The image illustrates a half-bridge topology in a DC-DC application, with an input voltage $V_{DD}$ of 12V and a current of 5A flowing to the load. To choose the proper voltage rating for the MOSFETs (both M1 and M2), several factors must be considered, such as the input voltage, switching node behavior, and potential transients or spikes during switching events.

In general, the MOSFET voltage rating should be higher than the maximum voltage the MOSFET will experience during operation, including any voltage spikes or transients.

2. Key Considerations for MOSFET Voltage Rating

Several critical points influence the choice of MOSFET voltage rating in DC-DC converters:

a) Input Voltage

For a DC-DC converter, the MOSFETs will be exposed to at least the input voltage $V_{in}$. In this case, with $V_{DD} = 12V$, this serves as a baseline. The MOSFET voltage rating must exceed this value to accommodate typical operation and avoid breakdown.

b) Switching Node (Drain to Source Voltage)

In a half-bridge configuration, the drain-source voltage (Vds) of the MOSFETs can swing significantly during switching. For the high-side MOSFET (M2), the voltage across the MOSFET can vary between the input voltage (12V) and ground (0V), depending on its switching state. The low-side MOSFET (M1) also experiences high drain-source voltage when M2 is on, and vice versa.

Thus, each MOSFET will experience the full input voltage across its drain-source terminals during operation. However, if there are transients or overshoot, the voltage can exceed this.

c) Voltage Spikes (Overshoot and Ringing)

During the switching transitions of the MOSFETs, parasitic inductances in the PCB layout, especially from the traces and package, can cause voltage spikes (known as ringing). These spikes can add significant voltage stress to the MOSFET beyond the nominal operating voltage.
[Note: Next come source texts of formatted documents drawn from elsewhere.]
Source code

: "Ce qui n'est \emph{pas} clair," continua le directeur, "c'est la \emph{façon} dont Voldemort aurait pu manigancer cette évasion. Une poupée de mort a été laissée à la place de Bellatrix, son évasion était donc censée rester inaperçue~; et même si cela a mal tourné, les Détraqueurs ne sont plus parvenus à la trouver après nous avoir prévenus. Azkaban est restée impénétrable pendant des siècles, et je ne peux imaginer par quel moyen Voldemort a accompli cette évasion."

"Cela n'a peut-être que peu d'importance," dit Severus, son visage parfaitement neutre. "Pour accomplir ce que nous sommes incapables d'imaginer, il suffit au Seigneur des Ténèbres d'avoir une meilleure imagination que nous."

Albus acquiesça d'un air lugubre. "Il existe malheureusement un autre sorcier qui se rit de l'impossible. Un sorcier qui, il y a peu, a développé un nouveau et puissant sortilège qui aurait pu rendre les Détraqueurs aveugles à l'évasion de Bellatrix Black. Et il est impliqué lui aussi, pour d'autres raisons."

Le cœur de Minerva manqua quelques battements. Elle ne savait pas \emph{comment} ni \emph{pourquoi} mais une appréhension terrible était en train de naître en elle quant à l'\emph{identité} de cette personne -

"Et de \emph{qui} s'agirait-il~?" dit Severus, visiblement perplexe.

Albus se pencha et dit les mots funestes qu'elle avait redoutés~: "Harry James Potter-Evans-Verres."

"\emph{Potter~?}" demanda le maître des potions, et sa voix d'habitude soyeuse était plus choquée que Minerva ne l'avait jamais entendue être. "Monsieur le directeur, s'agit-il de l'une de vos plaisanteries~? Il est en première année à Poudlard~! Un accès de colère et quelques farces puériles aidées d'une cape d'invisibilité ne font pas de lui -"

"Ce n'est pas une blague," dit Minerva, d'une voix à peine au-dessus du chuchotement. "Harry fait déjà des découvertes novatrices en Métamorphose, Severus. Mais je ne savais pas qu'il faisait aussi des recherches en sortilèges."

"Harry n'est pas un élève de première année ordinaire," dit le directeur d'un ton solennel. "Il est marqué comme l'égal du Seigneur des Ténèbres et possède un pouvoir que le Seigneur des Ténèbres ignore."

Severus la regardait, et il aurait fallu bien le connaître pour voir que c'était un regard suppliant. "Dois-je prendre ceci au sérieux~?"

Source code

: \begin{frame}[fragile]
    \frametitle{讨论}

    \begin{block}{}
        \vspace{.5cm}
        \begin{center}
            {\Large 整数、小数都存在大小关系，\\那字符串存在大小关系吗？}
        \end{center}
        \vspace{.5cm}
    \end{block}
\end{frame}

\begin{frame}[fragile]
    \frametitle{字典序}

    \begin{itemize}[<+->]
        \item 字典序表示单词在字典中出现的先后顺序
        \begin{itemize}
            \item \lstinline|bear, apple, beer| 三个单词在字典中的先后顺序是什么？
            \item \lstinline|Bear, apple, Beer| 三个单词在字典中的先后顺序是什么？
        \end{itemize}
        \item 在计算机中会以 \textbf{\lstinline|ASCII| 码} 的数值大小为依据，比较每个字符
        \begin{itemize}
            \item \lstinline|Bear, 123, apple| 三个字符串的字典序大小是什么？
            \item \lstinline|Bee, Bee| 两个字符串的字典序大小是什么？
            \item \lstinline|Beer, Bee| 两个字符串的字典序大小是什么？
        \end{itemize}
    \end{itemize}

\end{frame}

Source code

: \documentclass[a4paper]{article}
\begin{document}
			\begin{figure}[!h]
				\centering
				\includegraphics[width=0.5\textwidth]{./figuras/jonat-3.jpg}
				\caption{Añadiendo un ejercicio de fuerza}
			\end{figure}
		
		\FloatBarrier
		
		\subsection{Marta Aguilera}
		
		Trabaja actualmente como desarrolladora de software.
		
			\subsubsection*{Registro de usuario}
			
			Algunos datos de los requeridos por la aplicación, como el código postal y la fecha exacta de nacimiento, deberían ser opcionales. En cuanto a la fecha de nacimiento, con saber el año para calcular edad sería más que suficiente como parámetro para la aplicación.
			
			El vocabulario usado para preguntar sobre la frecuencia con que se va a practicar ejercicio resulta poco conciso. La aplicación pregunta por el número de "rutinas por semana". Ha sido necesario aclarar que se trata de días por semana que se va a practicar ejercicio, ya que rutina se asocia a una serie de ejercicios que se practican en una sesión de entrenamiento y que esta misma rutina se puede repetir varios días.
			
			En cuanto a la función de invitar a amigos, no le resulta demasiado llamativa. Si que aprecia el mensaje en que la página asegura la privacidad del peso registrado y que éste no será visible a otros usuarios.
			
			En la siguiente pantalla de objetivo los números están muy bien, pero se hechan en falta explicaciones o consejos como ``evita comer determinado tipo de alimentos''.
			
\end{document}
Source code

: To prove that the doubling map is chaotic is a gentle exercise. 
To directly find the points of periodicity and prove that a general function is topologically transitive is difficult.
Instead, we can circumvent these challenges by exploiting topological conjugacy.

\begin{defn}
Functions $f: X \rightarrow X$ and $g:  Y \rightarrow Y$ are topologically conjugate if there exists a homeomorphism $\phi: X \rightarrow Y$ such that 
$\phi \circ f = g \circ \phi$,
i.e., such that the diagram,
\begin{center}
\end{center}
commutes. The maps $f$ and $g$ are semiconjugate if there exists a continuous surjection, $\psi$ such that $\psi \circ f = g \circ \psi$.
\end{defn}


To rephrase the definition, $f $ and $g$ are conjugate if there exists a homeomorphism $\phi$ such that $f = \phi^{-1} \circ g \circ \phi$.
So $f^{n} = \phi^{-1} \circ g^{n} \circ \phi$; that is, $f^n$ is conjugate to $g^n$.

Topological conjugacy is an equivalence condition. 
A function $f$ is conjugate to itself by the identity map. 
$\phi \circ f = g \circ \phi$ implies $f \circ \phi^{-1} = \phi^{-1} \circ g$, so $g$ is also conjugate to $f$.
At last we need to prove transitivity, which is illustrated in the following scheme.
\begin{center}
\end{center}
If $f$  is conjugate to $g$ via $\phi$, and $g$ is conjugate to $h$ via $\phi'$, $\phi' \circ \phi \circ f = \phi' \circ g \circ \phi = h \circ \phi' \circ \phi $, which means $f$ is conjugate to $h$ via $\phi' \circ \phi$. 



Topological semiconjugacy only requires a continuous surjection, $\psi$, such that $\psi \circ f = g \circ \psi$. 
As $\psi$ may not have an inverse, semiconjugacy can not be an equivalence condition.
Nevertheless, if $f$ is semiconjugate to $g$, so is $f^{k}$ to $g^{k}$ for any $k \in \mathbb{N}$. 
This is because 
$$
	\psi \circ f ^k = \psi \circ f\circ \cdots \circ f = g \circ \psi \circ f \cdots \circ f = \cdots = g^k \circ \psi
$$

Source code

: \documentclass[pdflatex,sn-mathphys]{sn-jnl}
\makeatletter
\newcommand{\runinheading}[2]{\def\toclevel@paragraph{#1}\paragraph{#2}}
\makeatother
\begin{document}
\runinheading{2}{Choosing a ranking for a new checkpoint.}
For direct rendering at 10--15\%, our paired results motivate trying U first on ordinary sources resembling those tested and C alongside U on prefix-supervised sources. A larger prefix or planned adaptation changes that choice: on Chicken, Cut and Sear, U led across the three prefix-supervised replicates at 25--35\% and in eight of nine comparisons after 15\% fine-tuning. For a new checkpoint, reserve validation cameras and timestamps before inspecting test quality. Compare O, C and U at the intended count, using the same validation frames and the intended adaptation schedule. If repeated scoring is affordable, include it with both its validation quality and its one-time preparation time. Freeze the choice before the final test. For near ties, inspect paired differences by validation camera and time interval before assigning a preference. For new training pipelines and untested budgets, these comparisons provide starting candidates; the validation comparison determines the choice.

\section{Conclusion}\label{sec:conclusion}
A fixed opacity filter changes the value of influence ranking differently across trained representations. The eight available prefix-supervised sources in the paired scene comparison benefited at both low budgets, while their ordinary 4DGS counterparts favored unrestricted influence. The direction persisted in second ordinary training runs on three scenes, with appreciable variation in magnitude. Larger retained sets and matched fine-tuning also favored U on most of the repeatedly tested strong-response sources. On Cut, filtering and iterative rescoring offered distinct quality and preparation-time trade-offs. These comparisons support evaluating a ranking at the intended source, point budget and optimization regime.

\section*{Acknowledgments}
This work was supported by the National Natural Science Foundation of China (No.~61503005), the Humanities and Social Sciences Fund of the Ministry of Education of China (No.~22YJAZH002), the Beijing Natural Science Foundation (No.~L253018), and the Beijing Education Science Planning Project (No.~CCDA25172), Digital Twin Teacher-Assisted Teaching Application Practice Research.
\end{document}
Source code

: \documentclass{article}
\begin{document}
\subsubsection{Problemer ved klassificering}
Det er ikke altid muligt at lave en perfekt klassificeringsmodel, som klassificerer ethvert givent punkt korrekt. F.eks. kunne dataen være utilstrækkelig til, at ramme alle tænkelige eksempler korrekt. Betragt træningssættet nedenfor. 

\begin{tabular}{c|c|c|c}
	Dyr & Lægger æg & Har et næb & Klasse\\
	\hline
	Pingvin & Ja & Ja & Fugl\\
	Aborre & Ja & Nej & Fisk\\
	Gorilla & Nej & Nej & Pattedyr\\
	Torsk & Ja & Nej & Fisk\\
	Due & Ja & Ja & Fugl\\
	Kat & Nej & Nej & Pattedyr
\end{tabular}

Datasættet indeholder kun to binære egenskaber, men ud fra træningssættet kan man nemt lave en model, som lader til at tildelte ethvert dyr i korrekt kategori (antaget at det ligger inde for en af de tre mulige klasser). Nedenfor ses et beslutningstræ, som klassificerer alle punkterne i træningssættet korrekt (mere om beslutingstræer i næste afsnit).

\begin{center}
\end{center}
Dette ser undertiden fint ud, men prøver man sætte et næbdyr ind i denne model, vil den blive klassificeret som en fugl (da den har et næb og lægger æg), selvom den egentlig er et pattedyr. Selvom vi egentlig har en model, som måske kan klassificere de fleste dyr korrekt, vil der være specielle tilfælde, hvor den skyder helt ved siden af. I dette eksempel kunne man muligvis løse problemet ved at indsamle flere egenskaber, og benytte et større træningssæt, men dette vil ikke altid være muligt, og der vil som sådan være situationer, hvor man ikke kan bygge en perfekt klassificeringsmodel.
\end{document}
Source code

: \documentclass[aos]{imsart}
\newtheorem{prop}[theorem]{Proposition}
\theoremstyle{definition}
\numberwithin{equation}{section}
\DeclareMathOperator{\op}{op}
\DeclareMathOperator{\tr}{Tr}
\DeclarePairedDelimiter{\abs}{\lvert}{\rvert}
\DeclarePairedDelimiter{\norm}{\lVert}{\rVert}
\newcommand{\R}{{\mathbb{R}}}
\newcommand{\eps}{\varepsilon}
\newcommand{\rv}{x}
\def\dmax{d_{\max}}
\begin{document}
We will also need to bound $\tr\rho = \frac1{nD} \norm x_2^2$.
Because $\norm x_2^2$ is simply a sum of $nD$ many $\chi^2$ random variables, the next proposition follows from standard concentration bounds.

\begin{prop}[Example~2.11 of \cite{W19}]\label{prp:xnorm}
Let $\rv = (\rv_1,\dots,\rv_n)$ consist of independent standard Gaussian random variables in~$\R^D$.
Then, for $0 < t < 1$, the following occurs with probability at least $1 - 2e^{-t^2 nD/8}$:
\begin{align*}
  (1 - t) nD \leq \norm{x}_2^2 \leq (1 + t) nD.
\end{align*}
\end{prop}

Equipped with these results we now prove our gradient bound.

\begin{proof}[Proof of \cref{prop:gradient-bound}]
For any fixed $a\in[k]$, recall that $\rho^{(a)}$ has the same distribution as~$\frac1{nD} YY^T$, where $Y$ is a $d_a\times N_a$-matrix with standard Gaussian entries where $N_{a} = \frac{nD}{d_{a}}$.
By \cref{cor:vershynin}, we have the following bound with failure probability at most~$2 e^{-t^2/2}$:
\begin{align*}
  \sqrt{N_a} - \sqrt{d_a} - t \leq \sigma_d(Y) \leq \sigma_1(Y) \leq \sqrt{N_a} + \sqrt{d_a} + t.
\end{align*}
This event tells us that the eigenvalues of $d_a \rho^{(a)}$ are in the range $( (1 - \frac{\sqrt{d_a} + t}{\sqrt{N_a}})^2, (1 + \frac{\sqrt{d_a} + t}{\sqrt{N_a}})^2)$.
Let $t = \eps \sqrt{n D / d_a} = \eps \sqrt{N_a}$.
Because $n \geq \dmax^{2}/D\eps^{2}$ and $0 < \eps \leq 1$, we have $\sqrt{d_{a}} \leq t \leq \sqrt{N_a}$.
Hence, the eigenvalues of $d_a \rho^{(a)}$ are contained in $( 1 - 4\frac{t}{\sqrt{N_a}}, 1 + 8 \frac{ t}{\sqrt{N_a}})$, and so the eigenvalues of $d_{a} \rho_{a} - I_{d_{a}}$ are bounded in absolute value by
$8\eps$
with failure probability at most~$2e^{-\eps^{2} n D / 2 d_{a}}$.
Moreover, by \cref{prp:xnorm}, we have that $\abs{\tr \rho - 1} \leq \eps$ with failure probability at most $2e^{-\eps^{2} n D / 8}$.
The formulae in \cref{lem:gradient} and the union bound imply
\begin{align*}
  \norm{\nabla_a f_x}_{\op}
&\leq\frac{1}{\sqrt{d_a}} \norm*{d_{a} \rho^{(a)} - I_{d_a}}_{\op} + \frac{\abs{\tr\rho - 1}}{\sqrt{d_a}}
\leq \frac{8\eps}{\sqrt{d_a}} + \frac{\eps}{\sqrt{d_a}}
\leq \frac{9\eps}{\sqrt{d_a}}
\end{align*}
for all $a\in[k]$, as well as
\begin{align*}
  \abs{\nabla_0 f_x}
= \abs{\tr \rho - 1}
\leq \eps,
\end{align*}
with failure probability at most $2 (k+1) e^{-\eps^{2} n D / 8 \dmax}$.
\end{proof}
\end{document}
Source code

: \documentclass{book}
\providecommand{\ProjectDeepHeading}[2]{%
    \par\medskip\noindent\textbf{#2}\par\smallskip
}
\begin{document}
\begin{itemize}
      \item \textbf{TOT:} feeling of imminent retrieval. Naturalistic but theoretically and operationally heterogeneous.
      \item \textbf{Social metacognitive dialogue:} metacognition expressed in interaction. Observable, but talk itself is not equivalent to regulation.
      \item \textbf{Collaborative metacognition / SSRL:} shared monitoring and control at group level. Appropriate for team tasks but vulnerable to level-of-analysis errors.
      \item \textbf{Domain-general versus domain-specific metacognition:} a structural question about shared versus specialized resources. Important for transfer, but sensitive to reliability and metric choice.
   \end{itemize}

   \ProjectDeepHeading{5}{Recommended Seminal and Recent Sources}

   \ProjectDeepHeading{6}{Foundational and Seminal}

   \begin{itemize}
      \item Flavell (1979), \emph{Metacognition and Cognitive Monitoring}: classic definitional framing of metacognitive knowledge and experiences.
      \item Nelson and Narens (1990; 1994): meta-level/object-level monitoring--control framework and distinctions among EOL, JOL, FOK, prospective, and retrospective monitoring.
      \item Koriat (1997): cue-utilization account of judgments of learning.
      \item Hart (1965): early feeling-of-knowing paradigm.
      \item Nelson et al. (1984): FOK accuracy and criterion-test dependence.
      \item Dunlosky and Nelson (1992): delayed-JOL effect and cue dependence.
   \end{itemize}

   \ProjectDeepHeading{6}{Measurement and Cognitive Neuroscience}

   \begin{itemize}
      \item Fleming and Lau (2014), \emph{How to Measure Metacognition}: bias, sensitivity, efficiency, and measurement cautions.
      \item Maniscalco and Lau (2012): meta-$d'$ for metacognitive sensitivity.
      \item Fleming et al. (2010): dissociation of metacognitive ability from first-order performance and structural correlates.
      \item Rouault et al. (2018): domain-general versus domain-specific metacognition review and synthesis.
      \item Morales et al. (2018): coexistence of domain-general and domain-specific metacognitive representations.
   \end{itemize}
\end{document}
A typical rule of thumb is to expect spikes that are 20-30% higher than the input voltage. For instance, with a 12V input, transients may push the MOSFET voltage to about 15-16V or even higher, depending on the layout and snubber design.

d) Safety Margin

A conservative safety margin is crucial to ensure reliable operation over temperature, component aging, and varying loads. Common practice is to add a 20-30% margin above the highest expected voltage. For example, if the input voltage is 12V and transients could reach 16V, a MOSFET with a voltage rating of 20V would be sufficient.

However, in many designs, designers opt for standard voltage ratings of 30V or 40V MOSFETs for DC-DC converters with 12V inputs, which provides ample margin for safety.

3. Calculating the MOSFET Voltage Rating

Let's break this down step by step with the given circuit example:

Step 1: Determine Input Voltage

The input voltage is $V_{DD} = 12V$.

Step 2: Estimate Switching Node Transients

Assume the switching transients could introduce a voltage spike of up to 30%. This would mean the maximum drain-source voltage seen by the MOSFETs could be:

$$V_{spike} = V_{DD} \times (1 + 0.3) = 12V \times 1.3 = 15.6V$$

Step 3: Add a Safety Margin

Adding a 30% safety margin to handle unexpected voltage variations and ensure long-term reliability, the MOSFET voltage rating should be:

$$V_{MOSFET} = V_{spike} \times (1 + 0.3) = 15.6V \times 1.3 \approx 20V$$

Therefore, a MOSFET with at least a 20V rating would technically work, but designers often choose 30V or 40V MOSFETs for additional robustness.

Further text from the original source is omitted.